Aunque no hablo italiano -en traducción clara-, gritaban que apestaba a tortilla y frijoles por mi presencia, sobre todo porque sentían que nos iban a borrar del campo.

Pero cuál fue la sorpresa cuando el equipo de Miguel Mejía Baron comenzó a tocar la bola con gran clase, y luego de tres aproximaciones aparece un tiro de larga distancia de Marcelino Bernal al 57 para empatar el duelo.

En ese momento me olvide de todo, sobre todo que era reportero me paré, grité como loco y me dirigí a los italos a quienes les dije: “a chingar a su madre cabrones”.
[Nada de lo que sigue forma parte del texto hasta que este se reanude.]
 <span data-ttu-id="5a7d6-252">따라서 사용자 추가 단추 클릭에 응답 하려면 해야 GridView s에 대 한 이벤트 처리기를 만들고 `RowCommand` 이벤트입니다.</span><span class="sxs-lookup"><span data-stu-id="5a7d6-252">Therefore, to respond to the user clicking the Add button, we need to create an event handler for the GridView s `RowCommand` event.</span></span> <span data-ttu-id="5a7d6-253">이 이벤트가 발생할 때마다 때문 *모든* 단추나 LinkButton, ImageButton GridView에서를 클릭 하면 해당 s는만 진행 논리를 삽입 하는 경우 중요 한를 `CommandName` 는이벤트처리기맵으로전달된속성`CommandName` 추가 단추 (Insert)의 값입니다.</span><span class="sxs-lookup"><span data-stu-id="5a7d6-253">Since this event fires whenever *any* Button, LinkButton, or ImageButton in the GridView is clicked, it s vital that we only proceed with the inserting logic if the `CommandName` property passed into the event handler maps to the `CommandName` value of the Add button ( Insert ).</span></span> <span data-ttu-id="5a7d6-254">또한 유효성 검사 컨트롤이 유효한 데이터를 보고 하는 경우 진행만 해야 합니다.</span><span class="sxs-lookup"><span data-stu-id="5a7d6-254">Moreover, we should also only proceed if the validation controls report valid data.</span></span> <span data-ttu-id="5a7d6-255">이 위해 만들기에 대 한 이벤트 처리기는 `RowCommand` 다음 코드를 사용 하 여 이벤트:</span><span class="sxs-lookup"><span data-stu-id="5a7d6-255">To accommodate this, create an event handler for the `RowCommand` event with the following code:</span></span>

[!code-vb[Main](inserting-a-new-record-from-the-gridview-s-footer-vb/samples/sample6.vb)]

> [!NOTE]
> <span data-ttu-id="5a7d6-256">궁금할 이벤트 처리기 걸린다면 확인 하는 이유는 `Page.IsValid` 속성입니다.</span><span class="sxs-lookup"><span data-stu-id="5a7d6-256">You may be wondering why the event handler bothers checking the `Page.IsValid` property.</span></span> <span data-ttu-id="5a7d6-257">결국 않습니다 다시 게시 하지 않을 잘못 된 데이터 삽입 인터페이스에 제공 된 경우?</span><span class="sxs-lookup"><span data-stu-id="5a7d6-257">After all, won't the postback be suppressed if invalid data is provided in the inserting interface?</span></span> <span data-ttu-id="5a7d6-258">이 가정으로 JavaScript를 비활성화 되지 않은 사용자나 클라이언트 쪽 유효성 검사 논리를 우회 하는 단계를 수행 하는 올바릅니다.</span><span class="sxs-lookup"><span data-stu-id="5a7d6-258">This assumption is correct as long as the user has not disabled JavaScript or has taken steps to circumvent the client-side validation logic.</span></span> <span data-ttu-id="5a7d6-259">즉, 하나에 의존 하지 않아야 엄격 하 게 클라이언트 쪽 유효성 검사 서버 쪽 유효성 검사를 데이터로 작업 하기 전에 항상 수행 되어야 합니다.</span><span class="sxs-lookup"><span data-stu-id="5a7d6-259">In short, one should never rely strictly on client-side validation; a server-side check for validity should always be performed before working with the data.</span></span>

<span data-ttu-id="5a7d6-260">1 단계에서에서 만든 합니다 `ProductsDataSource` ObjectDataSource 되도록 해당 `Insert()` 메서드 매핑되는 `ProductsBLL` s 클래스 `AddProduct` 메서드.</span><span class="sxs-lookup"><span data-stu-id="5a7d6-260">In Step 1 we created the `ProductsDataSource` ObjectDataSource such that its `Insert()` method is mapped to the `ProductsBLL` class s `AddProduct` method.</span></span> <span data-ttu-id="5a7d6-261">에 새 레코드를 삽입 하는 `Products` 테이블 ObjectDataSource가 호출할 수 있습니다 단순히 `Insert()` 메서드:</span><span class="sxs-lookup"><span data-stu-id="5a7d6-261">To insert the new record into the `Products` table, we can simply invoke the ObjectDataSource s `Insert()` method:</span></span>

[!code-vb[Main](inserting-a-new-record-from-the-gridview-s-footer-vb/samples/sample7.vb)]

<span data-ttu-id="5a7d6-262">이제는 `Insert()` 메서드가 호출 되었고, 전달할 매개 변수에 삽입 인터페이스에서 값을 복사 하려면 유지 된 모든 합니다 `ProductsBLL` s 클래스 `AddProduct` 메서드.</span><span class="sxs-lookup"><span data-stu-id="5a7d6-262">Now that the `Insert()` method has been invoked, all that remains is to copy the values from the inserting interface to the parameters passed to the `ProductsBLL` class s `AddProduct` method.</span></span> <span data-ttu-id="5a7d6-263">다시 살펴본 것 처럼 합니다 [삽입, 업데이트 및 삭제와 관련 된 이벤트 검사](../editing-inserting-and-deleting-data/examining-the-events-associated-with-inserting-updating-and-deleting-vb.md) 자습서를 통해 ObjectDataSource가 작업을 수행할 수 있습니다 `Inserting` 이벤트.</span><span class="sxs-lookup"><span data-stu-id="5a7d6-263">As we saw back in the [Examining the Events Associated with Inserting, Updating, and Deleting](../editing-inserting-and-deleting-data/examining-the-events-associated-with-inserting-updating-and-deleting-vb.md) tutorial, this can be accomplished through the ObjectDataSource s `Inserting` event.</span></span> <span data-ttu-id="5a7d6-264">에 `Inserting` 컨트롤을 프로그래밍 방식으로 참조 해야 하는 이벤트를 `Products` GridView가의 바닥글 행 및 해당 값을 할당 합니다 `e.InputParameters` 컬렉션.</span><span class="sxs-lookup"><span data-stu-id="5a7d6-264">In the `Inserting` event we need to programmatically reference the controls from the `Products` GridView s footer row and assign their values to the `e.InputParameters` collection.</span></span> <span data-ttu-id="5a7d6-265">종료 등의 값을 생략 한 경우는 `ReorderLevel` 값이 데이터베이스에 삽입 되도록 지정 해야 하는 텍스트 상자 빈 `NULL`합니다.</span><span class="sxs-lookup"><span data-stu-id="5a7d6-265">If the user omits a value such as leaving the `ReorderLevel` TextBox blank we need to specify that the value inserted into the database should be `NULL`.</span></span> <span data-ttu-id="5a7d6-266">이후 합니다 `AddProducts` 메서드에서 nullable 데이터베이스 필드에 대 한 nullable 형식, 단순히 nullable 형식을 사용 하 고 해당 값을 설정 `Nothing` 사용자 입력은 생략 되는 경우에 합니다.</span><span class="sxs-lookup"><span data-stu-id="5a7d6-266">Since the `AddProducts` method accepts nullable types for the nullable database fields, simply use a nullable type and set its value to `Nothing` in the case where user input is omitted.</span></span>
Me ganó la pasión, la emoción, los colores y créalo, México seguía atacando y los italianos se salvaron de mas goles. Con ese empate los nuestros tomaron el primer lugar del grupo con cuatro puntos por mejor diferencia de goles.

Esta anécdota la he contado a mis alumnos e incluso la deje plasmada en mi Libro Pluma Azul.

A partir de entonces, cada vez que juegan estos tipos, mis apuestas y pronósticos es contra ellos.

N merecían avanzar, Bosnia los trapeó por completo pero se fueron a tanda de penales y adiós el país de la bota.

Seguramente dirán que perdí objetividad ante los italianos, pero eso poco me importa, disfruté mucho aquel juego histórico y siempre voy a disfrutar verlos fuera de cada competencia sin importar que tengan cuatro títulos mundiales.

Incluso en el juego su técnico se vio igual de nefasto que Javier Aguirre cuando encaró a un jugador contrario que buscaba el balón afanosamente en la banca.